Andrew Su, PhD and Chunlei Wu, PhD. Credit: Scripps Research.

Scripps Research awarded $1.7 million by NIH to advance biomedical data integration and AI-powered discovery

The grant from the National Center for Advancing Translational Sciences (NCATS) supports the ongoing development of the Biomedical Data Translator—an open-source resource to accelerate human health insights.

July 23, 2025


LA JOLLA, CA—To unlock new insights into human health and accelerate the development of life-saving therapies, Scripps Research has been awarded a $1.7 million grant from the National Center for Advancing Translational Sciences (NCATS), part of the National Institutes of Health (NIH). The funding will support the institute’s continued role in the Biomedical Data Translator (Translator) program, a nationwide initiative harnessing AI and large-scale data integration to answer pressing biomedical questions.

The NCATS award is part of a multi-year funding mechanism, with the potential to total $8.5 million over five years. This program aims to create a comprehensive, open-source platform that integrates data across genomics, pharmacology, clinical research, patient care and more.

“We’re living in an era where we have access to tremendous amounts of data—both scientific and clinical—but the challenge lies in translating that into actionable knowledge,” says Andrew Su, PhD, co-principal investigator of the new award and a professor in the Department of Integrative Structural and Computational Biology at Scripps Research. “With this renewed support from NCATS, we can continue to build a unified data ecosystem that empowers both researchers and clinicians to uncover connections that were previously hidden.”

Launched in 2016, Translator brings together institutes from across the country—including Scripps Research—to develop a platform capable of integrating diverse biomedical datasets. These include biomedical research findings, clinical interactions, health records, clinical trial results and more. By unifying and contextualizing these resources, the Translator could enable users to explore complex biological relationships and generate new hypotheses about disease mechanisms, drug effects and potential therapeutic targets.

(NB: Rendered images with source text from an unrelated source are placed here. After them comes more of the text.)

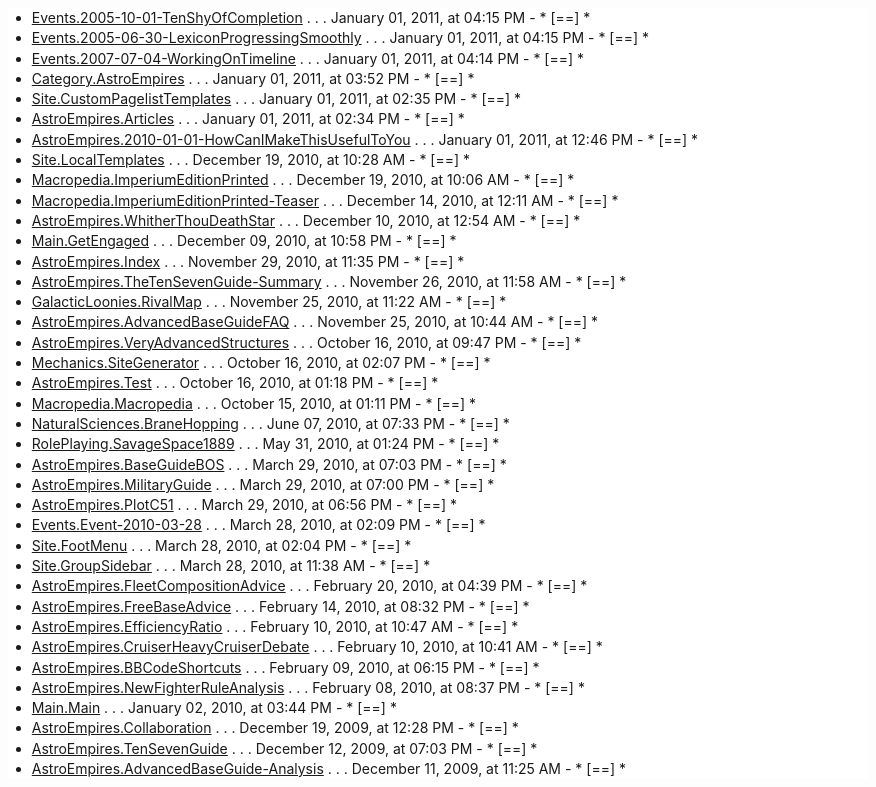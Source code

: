 * [Events.2005-10-01-TenShyOfCompletion](/events/2005-10-01-ten-shy-of-completion)  . . . January 01, 2011, at 04:15 PM - * [==] * 
* [Events.2005-06-30-LexiconProgressingSmoothly](/events/2005-06-30-lexicon-progressing-smoothly)  . . . January 01, 2011, at 04:15 PM - * [==] * 
* [Events.2007-07-04-WorkingOnTimeline](/events/2007-07-04-working-on-timeline)  . . . January 01, 2011, at 04:14 PM - * [==] * 
* [Category.AstroEmpires](/category/astro-empires)  . . . January 01, 2011, at 03:52 PM - * [==] * 
* [Site.CustomPagelistTemplates](/site/custom-pagelist-templates)  . . . January 01, 2011, at 02:35 PM - * [==] * 
* [AstroEmpires.Articles](/astro-empires/articles)  . . . January 01, 2011, at 02:34 PM - * [==] * 
* [AstroEmpires.2010-01-01-HowCanIMakeThisUsefulToYou](/astro-empires/2010-01-01-how-can-i-make-this-useful-to-you)  . . . January 01, 2011, at 12:46 PM - * [==] * 
* [Site.LocalTemplates](/site/local-templates)  . . . December 19, 2010, at 10:28 AM - * [==] * 
* [Macropedia.ImperiumEditionPrinted](/macropedia/imperium-edition-printed)  . . . December 19, 2010, at 10:06 AM - * [==] * 
* [Macropedia.ImperiumEditionPrinted-Teaser](/macropedia/imperium-edition-printed-teaser)  . . . December 14, 2010, at 12:11 AM - * [==] * 
* [AstroEmpires.WhitherThouDeathStar](/astro-empires/whither-thou-death-star)  . . . December 10, 2010, at 12:54 AM - * [==] * 
* [Main.GetEngaged](/main/get-engaged)  . . . December 09, 2010, at 10:58 PM - * [==] * 
* [AstroEmpires.Index](/astro-empires/index)  . . . November 29, 2010, at 11:35 PM - * [==] * 
* [AstroEmpires.TheTenSevenGuide-Summary](/astro-empires/the-ten-seven-guide-summary)  . . . November 26, 2010, at 11:58 AM - * [==] * 
* [GalacticLoonies.RivalMap](/galactic-loonies/rival-map)  . . . November 25, 2010, at 11:22 AM - * [==] * 
* [AstroEmpires.AdvancedBaseGuideFAQ](/astro-empires/advanced-base-guide-f-aq)  . . . November 25, 2010, at 10:44 AM - * [==] * 
* [AstroEmpires.VeryAdvancedStructures](/astro-empires/very-advanced-structures)  . . . October 16, 2010, at 09:47 PM - * [==] * 
* [Mechanics.SiteGenerator](/mechanics/site-generator)  . . . October 16, 2010, at 02:07 PM - * [==] * 
* [AstroEmpires.Test](/astro-empires/test)  . . . October 16, 2010, at 01:18 PM - * [==] * 
* [Macropedia.Macropedia](/macropedia/macropedia)  . . . October 15, 2010, at 01:11 PM - * [==] * 
* [NaturalSciences.BraneHopping](/natural-sciences/brane-hopping)  . . . June 07, 2010, at 07:33 PM - * [==] * 
* [RolePlaying.SavageSpace1889](/role-playing/savage-space1889)  . . . May 31, 2010, at 01:24 PM - * [==] * 
* [AstroEmpires.BaseGuideBOS](/astro-empires/base-guide-b-os)  . . . March 29, 2010, at 07:03 PM - * [==] * 
* [AstroEmpires.MilitaryGuide](/astro-empires/military-guide)  . . . March 29, 2010, at 07:00 PM - * [==] * 
* [AstroEmpires.PlotC51](/astro-empires/plot-c51)  . . . March 29, 2010, at 06:56 PM - * [==] * 
* [Events.Event-2010-03-28](/events/event-2010-03-28)  . . . March 28, 2010, at 02:09 PM - * [==] * 
* [Site.FootMenu](/site/foot-menu)  . . . March 28, 2010, at 02:04 PM - * [==] * 
* [Site.GroupSidebar](/site/group-sidebar)  . . . March 28, 2010, at 11:38 AM - * [==] * 
* [AstroEmpires.FleetCompositionAdvice](/astro-empires/fleet-composition-advice)  . . . February 20, 2010, at 04:39 PM - * [==] * 
* [AstroEmpires.FreeBaseAdvice](/astro-empires/free-base-advice)  . . . February 14, 2010, at 08:32 PM - * [==] * 
* [AstroEmpires.EfficiencyRatio](/astro-empires/efficiency-ratio)  . . . February 10, 2010, at 10:47 AM - * [==] * 
* [AstroEmpires.CruiserHeavyCruiserDebate](/astro-empires/cruiser-heavy-cruiser-debate)  . . . February 10, 2010, at 10:41 AM - * [==] * 
* [AstroEmpires.BBCodeShortcuts](/astro-empires/b-bcode-shortcuts)  . . . February 09, 2010, at 06:15 PM - * [==] * 
* [AstroEmpires.NewFighterRuleAnalysis](/astro-empires/new-fighter-rule-analysis)  . . . February 08, 2010, at 08:37 PM - * [==] * 
* [Main.Main](/main/main)  . . . January 02, 2010, at 03:44 PM - * [==] * 
* [AstroEmpires.Collaboration](/astro-empires/collaboration)  . . . December 19, 2009, at 12:28 PM - * [==] * 
* [AstroEmpires.TenSevenGuide](/astro-empires/ten-seven-guide)  . . . December 12, 2009, at 07:03 PM - * [==] * 
* [AstroEmpires.AdvancedBaseGuide-Analysis](/astro-empires/advanced-base-guide-analysis)  . . . December 11, 2009, at 11:25 AM - * [==] * 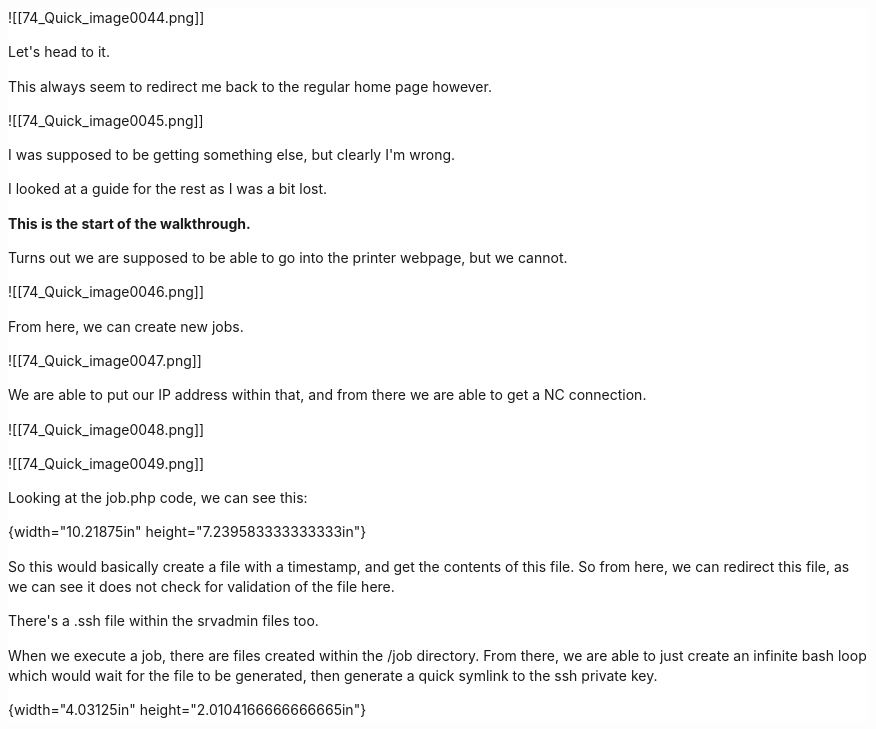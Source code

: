 !\[\[74\_Quick\_image0044.png]]

Let's head to it.

&#x20;

This always seem to redirect me back to the regular home page however.

&#x20;

!\[\[74\_Quick\_image0045.png]]

&#x20;

I was supposed to be getting something else, but clearly I'm wrong.

&#x20;

I looked at a guide for the rest as I was a bit lost.

&#x20;

**This is the start of the walkthrough.**

&#x20;

Turns out we are supposed to be able to go into the printer webpage, but we cannot.

!\[\[74\_Quick\_image0046.png]]

From here, we can create new jobs.

&#x20;

!\[\[74\_Quick\_image0047.png]]

We are able to put our IP address within that, and from there we are able to get a NC connection.

!\[\[74\_Quick\_image0048.png]]

&#x20;

!\[\[74\_Quick\_image0049.png]]

&#x20;

Looking at the job.php code, we can see this:

{width="10.21875in" height="7.239583333333333in"}

So this would basically create a file with a timestamp, and get the contents of this file. So from here, we can redirect this file, as we can see it does not check for validation of the file here.

&#x20;

There's a .ssh file within the srvadmin files too.

&#x20;

When we execute a job, there are files created within the /job directory. From there, we are able to just create an infinite bash loop which would wait for the file to be generated, then generate a quick symlink to the ssh private key.

{width="4.03125in" height="2.0104166666666665in"}
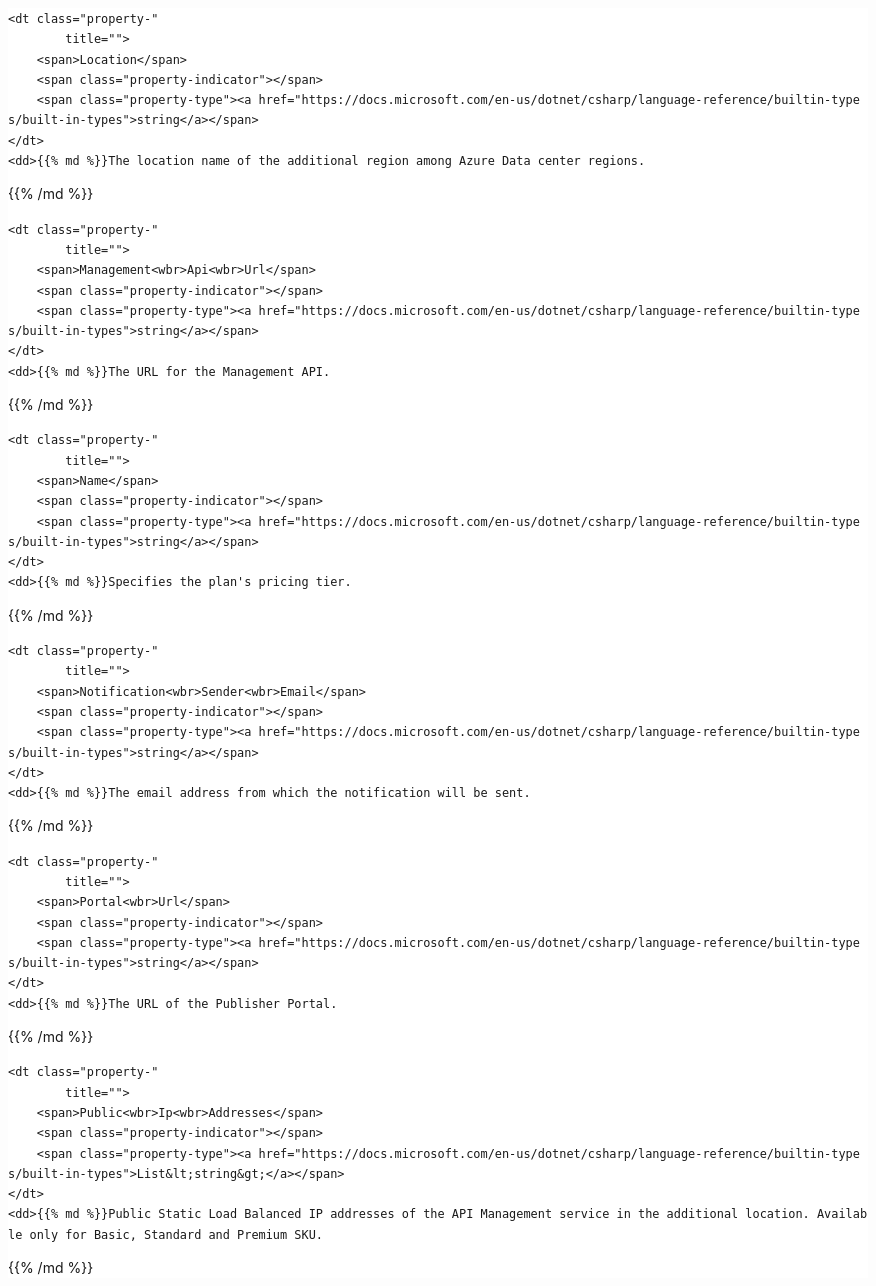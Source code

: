     <dt class="property-"
            title="">
        <span>Location</span>
        <span class="property-indicator"></span>
        <span class="property-type"><a href="https://docs.microsoft.com/en-us/dotnet/csharp/language-reference/builtin-types/built-in-types">string</a></span>
    </dt>
    <dd>{{% md %}}The location name of the additional region among Azure Data center regions.
{{% /md %}}</dd>

    <dt class="property-"
            title="">
        <span>Management<wbr>Api<wbr>Url</span>
        <span class="property-indicator"></span>
        <span class="property-type"><a href="https://docs.microsoft.com/en-us/dotnet/csharp/language-reference/builtin-types/built-in-types">string</a></span>
    </dt>
    <dd>{{% md %}}The URL for the Management API.
{{% /md %}}</dd>

    <dt class="property-"
            title="">
        <span>Name</span>
        <span class="property-indicator"></span>
        <span class="property-type"><a href="https://docs.microsoft.com/en-us/dotnet/csharp/language-reference/builtin-types/built-in-types">string</a></span>
    </dt>
    <dd>{{% md %}}Specifies the plan's pricing tier.
{{% /md %}}</dd>

    <dt class="property-"
            title="">
        <span>Notification<wbr>Sender<wbr>Email</span>
        <span class="property-indicator"></span>
        <span class="property-type"><a href="https://docs.microsoft.com/en-us/dotnet/csharp/language-reference/builtin-types/built-in-types">string</a></span>
    </dt>
    <dd>{{% md %}}The email address from which the notification will be sent.
{{% /md %}}</dd>

    <dt class="property-"
            title="">
        <span>Portal<wbr>Url</span>
        <span class="property-indicator"></span>
        <span class="property-type"><a href="https://docs.microsoft.com/en-us/dotnet/csharp/language-reference/builtin-types/built-in-types">string</a></span>
    </dt>
    <dd>{{% md %}}The URL of the Publisher Portal.
{{% /md %}}</dd>

    <dt class="property-"
            title="">
        <span>Public<wbr>Ip<wbr>Addresses</span>
        <span class="property-indicator"></span>
        <span class="property-type"><a href="https://docs.microsoft.com/en-us/dotnet/csharp/language-reference/builtin-types/built-in-types">List&lt;string&gt;</a></span>
    </dt>
    <dd>{{% md %}}Public Static Load Balanced IP addresses of the API Management service in the additional location. Available only for Basic, Standard and Premium SKU.
{{% /md %}}</dd>
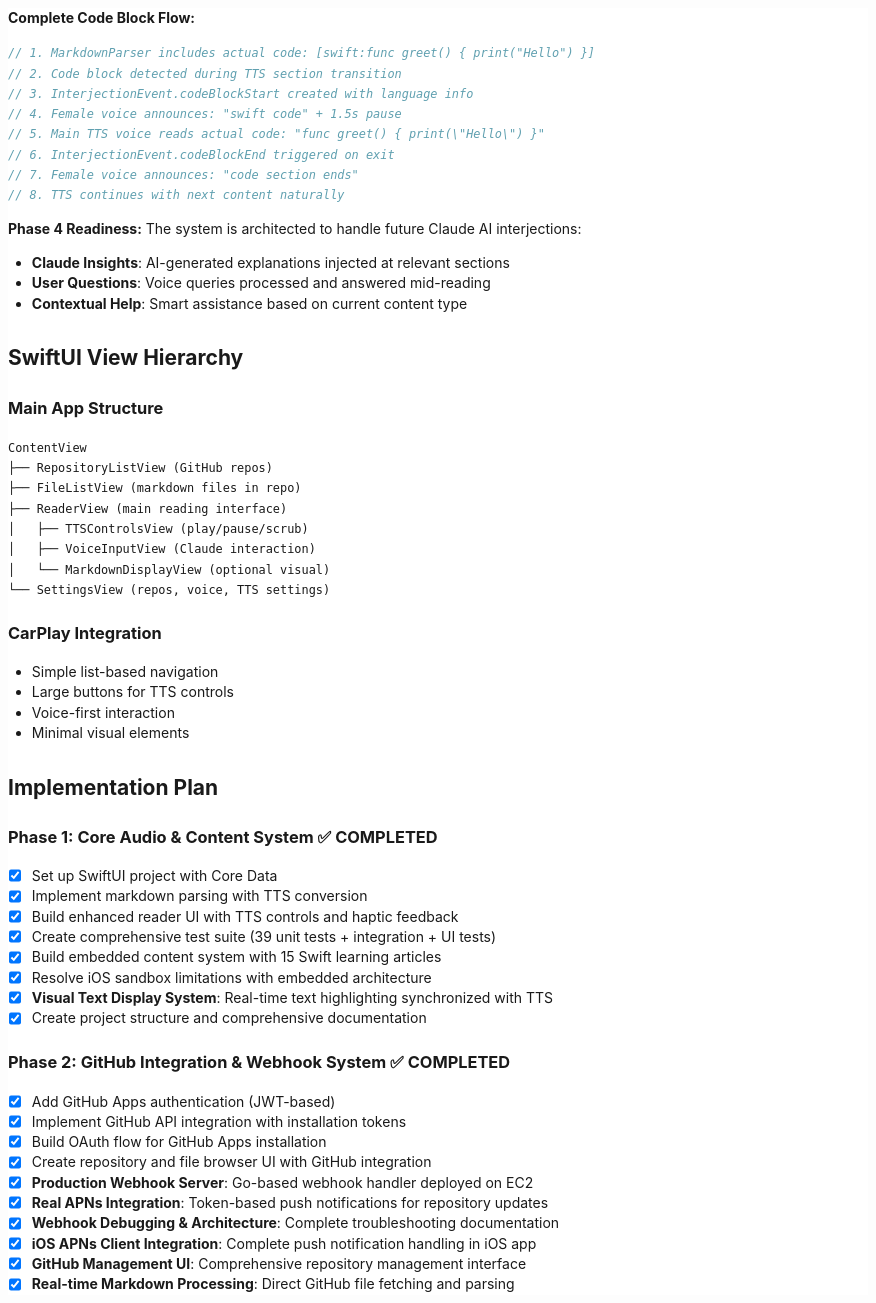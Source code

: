**Complete Code Block Flow:**
```swift
// 1. MarkdownParser includes actual code: [swift:func greet() { print("Hello") }]
// 2. Code block detected during TTS section transition  
// 3. InterjectionEvent.codeBlockStart created with language info
// 4. Female voice announces: "swift code" + 1.5s pause
// 5. Main TTS voice reads actual code: "func greet() { print(\"Hello\") }"
// 6. InterjectionEvent.codeBlockEnd triggered on exit
// 7. Female voice announces: "code section ends" 
// 8. TTS continues with next content naturally
```

**Phase 4 Readiness:**
The system is architected to handle future Claude AI interjections:
- **Claude Insights**: AI-generated explanations injected at relevant sections
- **User Questions**: Voice queries processed and answered mid-reading
- **Contextual Help**: Smart assistance based on current content type

## SwiftUI View Hierarchy

### Main App Structure
```
ContentView
├── RepositoryListView (GitHub repos)
├── FileListView (markdown files in repo)
├── ReaderView (main reading interface)
│   ├── TTSControlsView (play/pause/scrub)
│   ├── VoiceInputView (Claude interaction)
│   └── MarkdownDisplayView (optional visual)
└── SettingsView (repos, voice, TTS settings)
```

### CarPlay Integration
- Simple list-based navigation
- Large buttons for TTS controls
- Voice-first interaction
- Minimal visual elements

## Implementation Plan

### Phase 1: Core Audio & Content System ✅ COMPLETED
- [x] Set up SwiftUI project with Core Data
- [x] Implement markdown parsing with TTS conversion
- [x] Build enhanced reader UI with TTS controls and haptic feedback
- [x] Create comprehensive test suite (39 unit tests + integration + UI tests)
- [x] Build embedded content system with 15 Swift learning articles
- [x] Resolve iOS sandbox limitations with embedded architecture
- [x] **Visual Text Display System**: Real-time text highlighting synchronized with TTS
- [x] Create project structure and comprehensive documentation

### Phase 2: GitHub Integration & Webhook System ✅ COMPLETED
- [x] Add GitHub Apps authentication (JWT-based)
- [x] Implement GitHub API integration with installation tokens
- [x] Build OAuth flow for GitHub Apps installation
- [x] Create repository and file browser UI with GitHub integration
- [x] **Production Webhook Server**: Go-based webhook handler deployed on EC2
- [x] **Real APNs Integration**: Token-based push notifications for repository updates
- [x] **Webhook Debugging & Architecture**: Complete troubleshooting documentation
- [x] **iOS APNs Client Integration**: Complete push notification handling in iOS app
- [x] **GitHub Management UI**: Comprehensive repository management interface
- [x] **Real-time Markdown Processing**: Direct GitHub file fetching and parsing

The resulting platform—designed for use by scientists, clinicians and informaticians alike—is already demonstrating its utility. In 2024, the Translator team received an NIH Director’s Award for “exceptional performance and significant contributions” to translational science. The platform’s architecture, user interface and early insights were also recently detailed in a paper published in Clinical and Translational Science.

At Scripps Research, Su’s lab specializes in developing computational tools that make sense of the vast streams of medical and scientific data generated every day. The institute’s contribution to the Translator initiative also involves the lab of Chunlei Wu, whose team focuses on building scalable, AI-driven infrastructure to improve data consolidation.

“The scientific and clinical worlds often operate in silos, with datasets that aren’t necessarily compatible,” says Wu, who is the co-principal investigator and also a professor in the Department of Integrative Structural and Computational Biology at Scripps Research. “Translator is helping lay the groundwork for a next-generation research platform that can unite these communities—one that could ultimately accelerate progress in everything from rare disease diagnostics to personalized medicine.”